__Records provided__:
*** Block opens ***

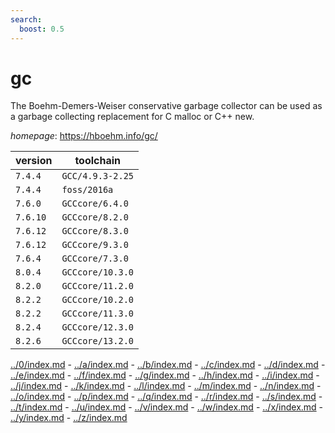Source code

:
 ```yaml
---
search:
  boost: 0.5
---
```

# gc

The Boehm-Demers-Weiser conservative garbage collector can be used as a garbage collecting   replacement for C malloc or C++ new.

*homepage*: <https://hboehm.info/gc/>

version | toolchain
--------|----------
``7.4.4`` | ``GCC/4.9.3-2.25``
``7.4.4`` | ``foss/2016a``
``7.6.0`` | ``GCCcore/6.4.0``
``7.6.10`` | ``GCCcore/8.2.0``
``7.6.12`` | ``GCCcore/8.3.0``
``7.6.12`` | ``GCCcore/9.3.0``
``7.6.4`` | ``GCCcore/7.3.0``
``8.0.4`` | ``GCCcore/10.3.0``
``8.2.0`` | ``GCCcore/11.2.0``
``8.2.2`` | ``GCCcore/10.2.0``
``8.2.2`` | ``GCCcore/11.3.0``
``8.2.4`` | ``GCCcore/12.3.0``
``8.2.6`` | ``GCCcore/13.2.0``

[../0/index.md](0) - [../a/index.md](a) - [../b/index.md](b) - [../c/index.md](c) - [../d/index.md](d) - [../e/index.md](e) - [../f/index.md](f) - [../g/index.md](g) - [../h/index.md](h) - [../i/index.md](i) - [../j/index.md](j) - [../k/index.md](k) - [../l/index.md](l) - [../m/index.md](m) - [../n/index.md](n) - [../o/index.md](o) - [../p/index.md](p) - [../q/index.md](q) - [../r/index.md](r) - [../s/index.md](s) - [../t/index.md](t) - [../u/index.md](u) - [../v/index.md](v) - [../w/index.md](w) - [../x/index.md](x) - [../y/index.md](y) - [../z/index.md](z)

*** Block closes ***

__Assigned task__: Using the records above, report each line that contains the word "GCCcore" by copying it.

__Finished exercise__:
``7.6.0`` | ``GCCcore/6.4.0``
``7.6.10`` | ``GCCcore/8.2.0``
``7.6.12`` | ``GCCcore/8.3.0``
``7.6.12`` | ``GCCcore/9.3.0``
``7.6.4`` | ``GCCcore/7.3.0``
``8.0.4`` | ``GCCcore/10.3.0``
``8.2.0`` | ``GCCcore/11.2.0``
``8.2.2`` | ``GCCcore/10.2.0``
``8.2.2`` | ``GCCcore/11.3.0``
``8.2.4`` | ``GCCcore/12.3.0``
``8.2.6`` | ``GCCcore/13.2.0``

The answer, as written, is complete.